Task directions — Return every line from the records below in which the word "filtered" is found.
━━━━━━━━━━━━━━━━━━━━━━━━━━━━━━
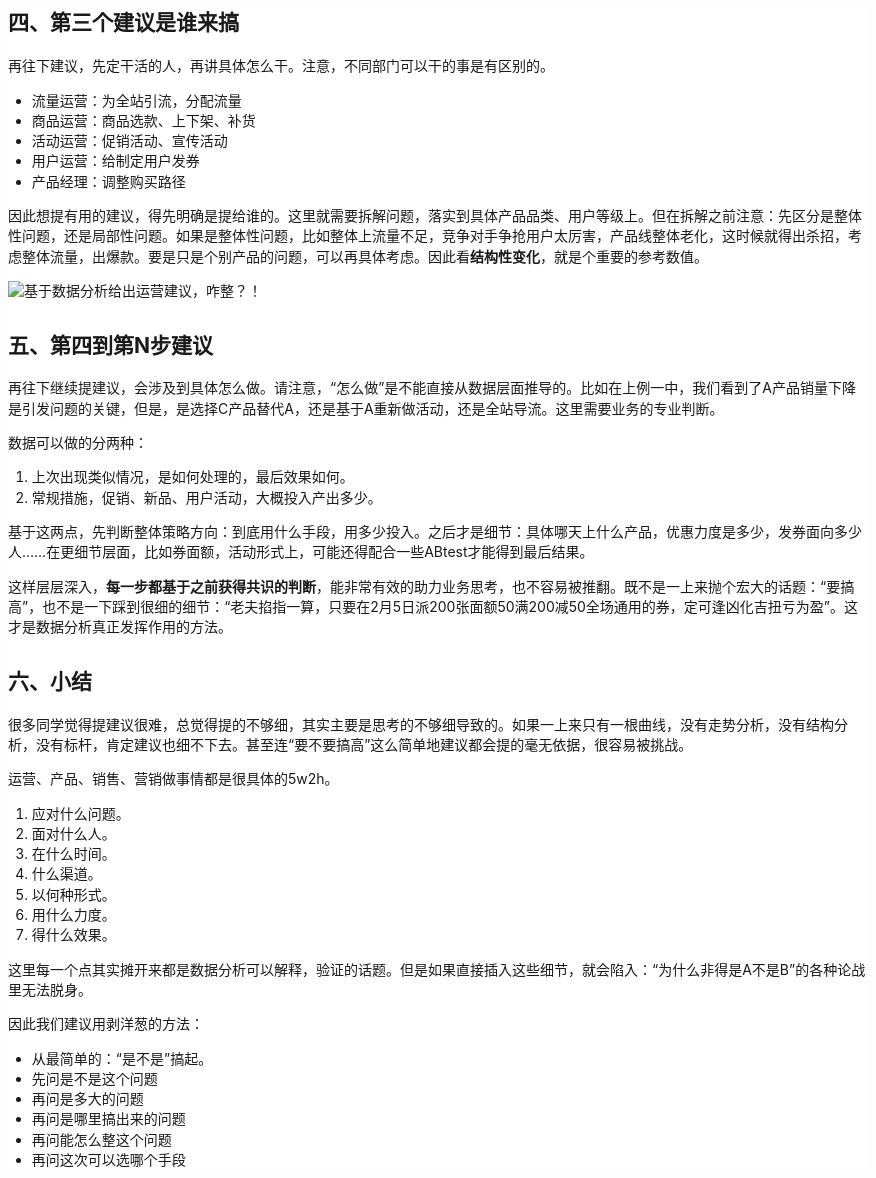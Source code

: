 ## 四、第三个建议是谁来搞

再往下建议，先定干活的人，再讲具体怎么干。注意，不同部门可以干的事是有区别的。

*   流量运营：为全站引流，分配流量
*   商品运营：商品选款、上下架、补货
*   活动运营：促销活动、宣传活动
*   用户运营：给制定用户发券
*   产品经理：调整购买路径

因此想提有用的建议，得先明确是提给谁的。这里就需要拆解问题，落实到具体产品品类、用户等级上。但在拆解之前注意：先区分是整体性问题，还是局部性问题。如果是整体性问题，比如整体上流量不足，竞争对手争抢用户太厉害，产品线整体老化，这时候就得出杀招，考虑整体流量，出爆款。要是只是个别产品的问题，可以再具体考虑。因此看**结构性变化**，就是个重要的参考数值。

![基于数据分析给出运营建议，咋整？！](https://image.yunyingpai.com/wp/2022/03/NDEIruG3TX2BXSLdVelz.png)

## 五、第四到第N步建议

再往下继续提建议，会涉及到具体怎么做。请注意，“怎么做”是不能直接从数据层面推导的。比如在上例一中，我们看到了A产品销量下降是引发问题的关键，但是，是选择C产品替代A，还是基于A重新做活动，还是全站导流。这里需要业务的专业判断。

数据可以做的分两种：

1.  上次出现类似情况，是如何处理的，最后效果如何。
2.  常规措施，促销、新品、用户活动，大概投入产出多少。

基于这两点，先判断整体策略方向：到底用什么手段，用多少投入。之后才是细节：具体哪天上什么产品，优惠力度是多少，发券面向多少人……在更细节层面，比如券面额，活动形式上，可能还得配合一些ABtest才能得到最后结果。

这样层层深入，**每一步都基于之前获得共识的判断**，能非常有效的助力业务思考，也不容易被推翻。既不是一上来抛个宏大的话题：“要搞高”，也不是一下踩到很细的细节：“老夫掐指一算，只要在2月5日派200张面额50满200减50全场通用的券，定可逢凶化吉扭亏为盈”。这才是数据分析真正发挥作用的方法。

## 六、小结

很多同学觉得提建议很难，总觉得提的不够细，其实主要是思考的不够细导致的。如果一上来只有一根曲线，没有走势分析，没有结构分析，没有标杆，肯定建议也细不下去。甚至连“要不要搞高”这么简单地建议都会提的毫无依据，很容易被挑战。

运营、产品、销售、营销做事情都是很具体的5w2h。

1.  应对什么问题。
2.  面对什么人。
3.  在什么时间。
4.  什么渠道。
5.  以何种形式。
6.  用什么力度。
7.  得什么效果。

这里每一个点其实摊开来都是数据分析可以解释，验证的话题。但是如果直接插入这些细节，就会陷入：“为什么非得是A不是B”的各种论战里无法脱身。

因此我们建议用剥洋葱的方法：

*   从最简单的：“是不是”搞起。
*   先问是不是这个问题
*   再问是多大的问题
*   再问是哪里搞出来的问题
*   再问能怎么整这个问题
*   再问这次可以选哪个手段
━━━━━━━━━━━━━━━━━━━━━━━━━━━━━━
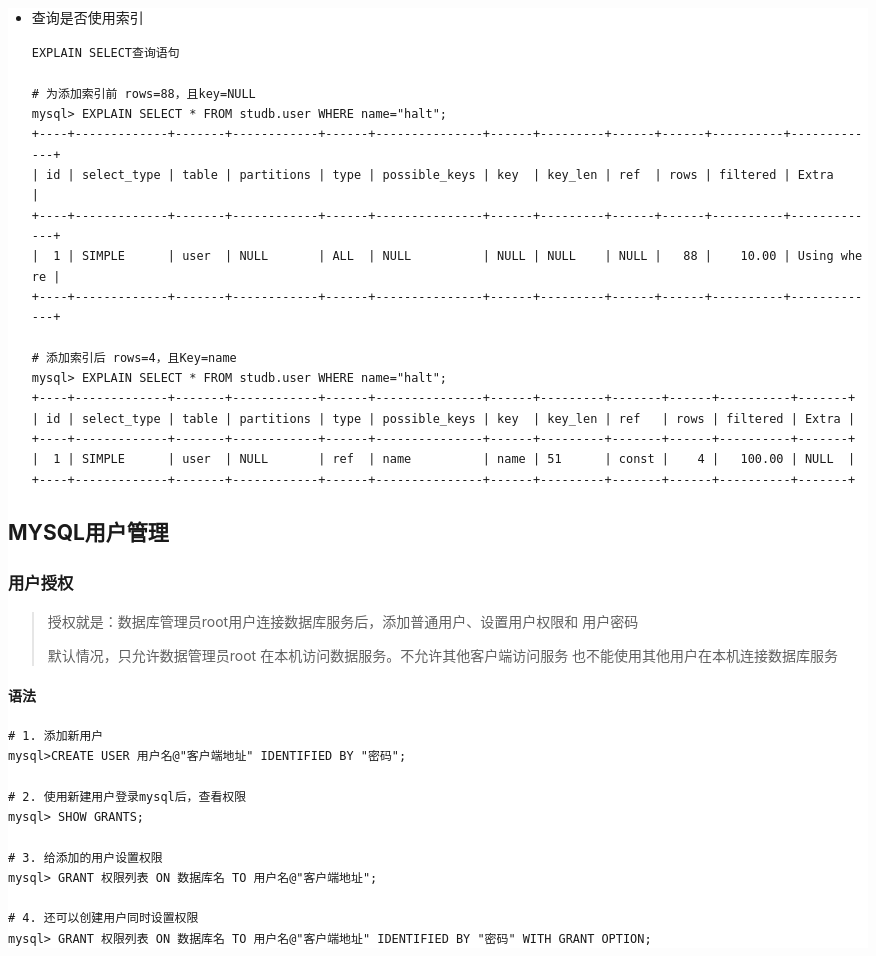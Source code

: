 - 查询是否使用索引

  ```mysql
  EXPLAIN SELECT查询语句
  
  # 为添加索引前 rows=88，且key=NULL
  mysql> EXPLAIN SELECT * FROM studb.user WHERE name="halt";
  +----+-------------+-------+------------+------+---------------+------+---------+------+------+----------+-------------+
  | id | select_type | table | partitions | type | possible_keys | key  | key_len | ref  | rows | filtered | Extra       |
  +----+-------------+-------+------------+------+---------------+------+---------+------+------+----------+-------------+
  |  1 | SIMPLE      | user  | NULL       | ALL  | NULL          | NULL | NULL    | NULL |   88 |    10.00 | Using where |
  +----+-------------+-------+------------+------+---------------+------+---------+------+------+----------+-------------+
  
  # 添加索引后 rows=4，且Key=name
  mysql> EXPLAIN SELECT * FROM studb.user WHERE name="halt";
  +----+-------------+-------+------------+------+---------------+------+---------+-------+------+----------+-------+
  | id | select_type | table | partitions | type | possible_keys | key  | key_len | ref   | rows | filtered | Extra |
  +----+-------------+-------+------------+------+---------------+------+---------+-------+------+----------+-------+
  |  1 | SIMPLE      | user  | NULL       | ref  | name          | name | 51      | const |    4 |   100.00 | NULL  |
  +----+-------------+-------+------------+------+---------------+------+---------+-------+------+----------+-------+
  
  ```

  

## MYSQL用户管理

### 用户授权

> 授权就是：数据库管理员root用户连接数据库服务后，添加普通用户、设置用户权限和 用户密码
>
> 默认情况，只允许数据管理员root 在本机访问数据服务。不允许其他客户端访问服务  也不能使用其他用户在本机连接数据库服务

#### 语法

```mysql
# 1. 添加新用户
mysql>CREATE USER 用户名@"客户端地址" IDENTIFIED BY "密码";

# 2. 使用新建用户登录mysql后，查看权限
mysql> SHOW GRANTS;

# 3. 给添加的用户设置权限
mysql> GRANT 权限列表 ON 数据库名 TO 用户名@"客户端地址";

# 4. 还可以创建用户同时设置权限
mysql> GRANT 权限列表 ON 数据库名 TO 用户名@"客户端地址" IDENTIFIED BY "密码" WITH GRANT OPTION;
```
━━━━━━━━━━━━━━━━━━━━━━━━━━━━━━
Solution below —
  | id | select_type | table | partitions | type | possible_keys | key  | key_len | ref  | rows | filtered | Extra       |
  | id | select_type | table | partitions | type | possible_keys | key  | key_len | ref   | rows | filtered | Extra |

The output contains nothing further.